Brands claims that gold fever changed the American mindset -- from work ethic to "win instantly." But most of the hundreds of thousands who trudged over the Sierras from the late 1840s through the mid 1850s did not get rich -- instantly or otherwise. Only a small percentage of prospectors turned a profit. The smarter businesses turned out to be dry goods, groceries, and -- of course -- saloons. Probably the most thorough history of the era, this book includes its bold-face names: John Sutter, on whose land gold was first found, to John Fremont, one of California's first senators -- along with colorful supporting characters like Ah Tye, a strong man for an organization that preyed on newly arrived Chinese immigrants.

"The World Rushed In" by J. S. Holliday

The heart of Holliday's book are the letters and diary of a forty-niner named William Swain. History professor Holliday also makes use of Swain's wife and brother's writings, as well as those of other 49ers. Swain was a remarkably dedicated diarist; he documented every single day of his overland journey, except for the three in which he was ill. It was an interesting journey full of new experiences: "Three of our boys forded the Platte with horses to chase the herds of buffalo we have seen all day. They brought one home this evening and we had our first buffalo meat."

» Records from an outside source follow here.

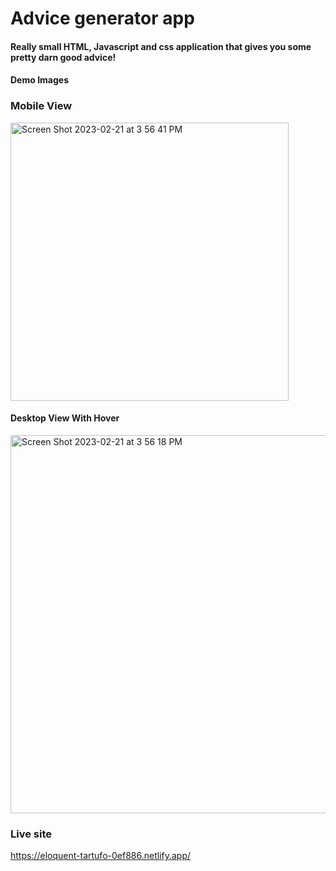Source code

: # Advice generator app

#### Really small HTML, Javascript and css application that gives you some pretty darn good advice!

#### Demo Images

### Mobile View

  <img width="445" alt="Screen Shot 2023-02-21 at 3 56 41 PM" src="https://user-images.githubusercontent.com/90470559/220467849-ca55d194-38c2-418e-ae3b-852c766cb7f0.png">

#### Desktop View With Hover

  <img width="605" alt="Screen Shot 2023-02-21 at 3 56 18 PM" src="https://user-images.githubusercontent.com/90470559/220468048-75d8a21a-3c86-47e3-b945-829e0a0151e7.png">
  
### Live site
https://eloquent-tartufo-0ef886.netlify.app/
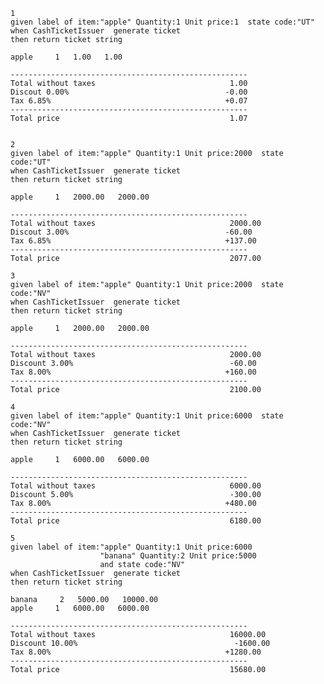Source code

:     1
    given label of item:"apple" Quantity:1 Unit price:1  state code:"UT"
    when CashTicketIssuer  generate ticket
    then return ticket string
    
    apple     1   1.00   1.00
    
    -----------------------------------------------------
    Total without taxes                              1.00
    Discout 0.00%                                   -0.00
    Tax 6.85%                                       +0.07
    -----------------------------------------------------
    Total price                                      1.07

    
    2
    given label of item:"apple" Quantity:1 Unit price:2000  state code:"UT"
    when CashTicketIssuer  generate ticket
    then return ticket string 
    
    apple     1   2000.00   2000.00
    
    -----------------------------------------------------
    Total without taxes                              2000.00
    Discout 3.00%                                   -60.00
    Tax 6.85%                                       +137.00
    -----------------------------------------------------
    Total price                                      2077.00
    
    3
    given label of item:"apple" Quantity:1 Unit price:2000  state code:"NV"
    when CashTicketIssuer  generate ticket
    then return ticket string 
    
    apple     1   2000.00   2000.00
    
    -----------------------------------------------------
    Total without taxes                              2000.00
    Discount 3.00%                                   -60.00
    Tax 8.00%                                       +160.00
    -----------------------------------------------------
    Total price                                      2100.00
    
    4
    given label of item:"apple" Quantity:1 Unit price:6000  state code:"NV"
    when CashTicketIssuer  generate ticket
    then return ticket string 
    
    apple     1   6000.00   6000.00
    
    -----------------------------------------------------
    Total without taxes                              6000.00
    Discount 5.00%                                   -300.00
    Tax 8.00%                                       +480.00
    -----------------------------------------------------
    Total price                                      6180.00
    
    5
    given label of item:"apple" Quantity:1 Unit price:6000  
                        "banana" Quantity:2 Unit price:5000  
                        and state code:"NV"
    when CashTicketIssuer  generate ticket
    then return ticket string 
    
    banana     2   5000.00   10000.00
    apple     1   6000.00   6000.00
    
    -----------------------------------------------------
    Total without taxes                              16000.00
    Discount 10.00%                                   -1600.00
    Tax 8.00%                                       +1280.00
    -----------------------------------------------------
    Total price                                      15680.00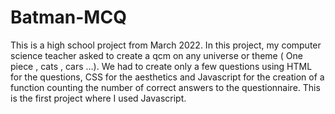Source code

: # Batman-MCQ
This is a high school project from March 2022.
In this project, my computer science teacher asked to create a qcm on any universe or theme ( One piece , cats , cars ...).
We had to create only a few questions using HTML for the questions, CSS for the aesthetics and Javascript for the creation of a function counting the number of correct answers to the questionnaire.
This is the first project where I used Javascript.
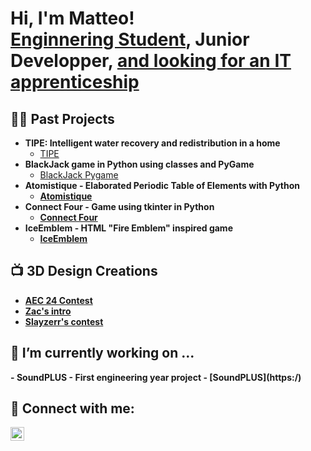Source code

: <h1>Hi, I'm Matteo! <br/><a href="https://www.isep.fr/">Enginnering Student</a>, <b>Junior Developper</b>, <a href="https://www.linkedin.com/in/schwarzmatteo/?locale=en_US">and looking for an IT apprenticeship</a></h1>

<h2>👨‍💻 Past Projects</h2>

- <b>TIPE: Intelligent water recovery and redistribution in a home</b>
  - [TIPE](https://github.com/MstrDzn/TIPE/blob/main/README.md)
- <b>BlackJack game in Python using classes and PyGame</b>
  - [BlackJack Pygame](https://) <b>
- <b>Atomistique - Elaborated Periodic Table of Elements with Python</b>
  - [Atomistique](https://github.com/joshmadakor1/Sentinel-Lab)
- <b>Connect Four - Game using tkinter in Python</b>
  - [Connect Four](https://github.com/MstrDzn/Connect-Four/blob/main/README.md)
- <b>IceEmblem - HTML "Fire Emblem" inspired game</b>
  - [IceEmblem](https://github.com/MstrDzn/IceEmblem/blob/main/README.md)
<h2>📺 3D Design Creations</h2>

- [AEC 24 Contest](https://www.youtube.com/watch?v=EYMW1a7soA4)
- [Zac's intro](https://www.youtube.com/watch?v=I9TI18AUpBw)
- [Slayzerr's contest](https://www.youtube.com/watch?v=QYZAyrw-HvM)

  
<h2>🔭 I’m currently working on ...</h2>
- <b>SoundPLUS - First engineering year project</b>
  - [SoundPLUS](https:/)


<h2> 🤳 Connect with me:</h2>

[<img align="left" alt="Matteo | LinkedIn" width="22px" src="https://cdn.jsdelivr.net/npm/simple-icons@v3/icons/linkedin.svg" />][linkedin]

[linkedin]: https://www.linkedin.com/in/schwarzmatteo/?locale=en_US

<!--
**joshmadakor1/joshmadakor1** is a ✨ _special_ ✨ repository because its `README.md` (this file) appears on your GitHub profile.

Here are some ideas to get you started:

- 🔭 I’m currently working on ...
- 🌱 I’m currently learning ...
- 👯 I’m looking to collaborate on ...
- 🤔 I’m looking for help with ...
- 💬 Ask me about ...
- 📫 How to reach me: ...
- 😄 Pronouns: ...
- ⚡ Fun fact: ...
-->
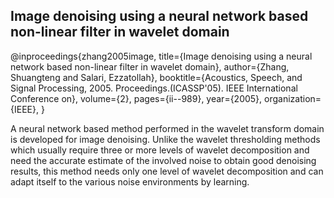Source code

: ## Image denoising using a neural network based non-linear filter in wavelet domain

<bibentry>
@inproceedings{zhang2005image,
title={Image denoising using a neural network based non-linear filter in wavelet domain},
author={Zhang, Shuangteng and Salari, Ezzatollah},
booktitle={Acoustics, Speech, and Signal Processing, 2005. Proceedings.(ICASSP'05). IEEE International Conference on},
volume={2},
pages={ii--989},
year={2005},
organization={IEEE},
}
</bibentry>


A neural network based method performed in the wavelet transform domain is developed for image denoising.  Unlike the wavelet thresholding methods which usually require three or more levels of wavelet decomposition and need the accurate estimate of the involved noise to obtain good denoising results, this method needs only one level of wavelet decomposition and can adapt itself to the various noise environments by learning.
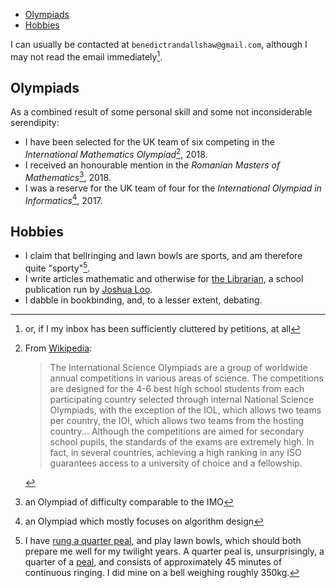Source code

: -   [Olympiads](#olympiads)
-   [Hobbies](#hobbies)

I can usually be contacted at `benedictrandallshaw@gmail.com`, although
I may not read the email immediately[^1].

Olympiads
---------

As a combined result of some personal skill and some not inconsiderable
serendipity:

-   I have been selected for the UK team of six competing in the
    *International Mathematics Olympiad*[^2], 2018.
-   I received an honourable mention in the *Romanian Masters of
    Mathematics*[^3], 2018.
-   I was a reserve for the UK team of four for the *International
    Olympiad in Informatics*[^4], 2017.

Hobbies
-------

-   I claim that bellringing and lawn bowls are sports, and am therefore
    quite "sporty"[^5].
-   I write articles mathematic and otherwise for [the
    Librarian](https://librarian.cf), a school publication run by
    [Joshua Loo](https://joshualoo.net).
-   I dabble in bookbinding, and, to a lesser extent, debating.

[^1]: or, if I my inbox has been sufficiently cluttered by petitions, at
    all

[^2]: From
    [Wikipedia](https://en.wikipedia.org/wiki/International_Science_Olympiad):

    > The International Science Olympiads are a group of worldwide
    > annual competitions in various areas of science. The competitions
    > are designed for the 4-6 best high school students from each
    > participating country selected through internal National Science
    > Olympiads, with the exception of the IOL, which allows two teams
    > per country, the IOI, which allows two teams from the hosting
    > country... Although the competitions are aimed for secondary
    > school pupils, the standards of the exams are extremely high. In
    > fact, in several countries, achieving a high ranking in any ISO
    > guarantees access to a university of choice and a fellowship.

[^3]: an Olympiad of difficulty comparable to the IMO

[^4]: an Olympiad which mostly focuses on algorithm design

[^5]: I have [rung a quarter
    peal](https://bb.ringingworld.co.uk/view.php?id=1237061), and play
    lawn bowls, which should both prepare me well for my twilight years.
    A quarter peal is, unsurprisingly, a quarter of a
    [peal](https://en.wikipedia.org/wiki/Peal#Quarter_peal), and
    consists of approximately 45 minutes of continuous ringing. I did
    mine on a bell weighing roughly 350kg.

"Assembling California" by John McPhee

The longtime staff writer for The New Yorker is an authority on all matters geological. Here, he takes on the very foundation of the Golden State, right down to its global plate tectonics. McPhee by no means limits himself to the Mother Lode foothills. With his geologist guide, Eldridge Moores, he leads us from the Donner Pass, to the Great Central Valley, to the wine country of the Coast Ranges, to the rock of San Francisco, to the San Andreas fault.

"The Shirley Letters: From the California Mines, 1851-1852" by Louise Amelia Knapp Smith Clappe

Although most of the prospecting and mining was done by men, many women joined the migration west and settled in California, too. The letters written by Louise Amelia Knapp Smith Clappe were published in a newspaper in 1851 and 1852 under the pseudonym Dame Shirley. In unflinching prose, she chronicled the descent of a mining community into a dark world of jealousy, greed and treachery. In July, 1852, she wrote that in one twenty-four day stretch, "We have had murders, fearful accidents, bloody deaths, a mob, whippings, a hanging, an attempt at suicide, and a fatal duel...I almost shrink from relating the gloomy news ... But if I leave out the darker shades of our mountain life, the picture will be very incomplete."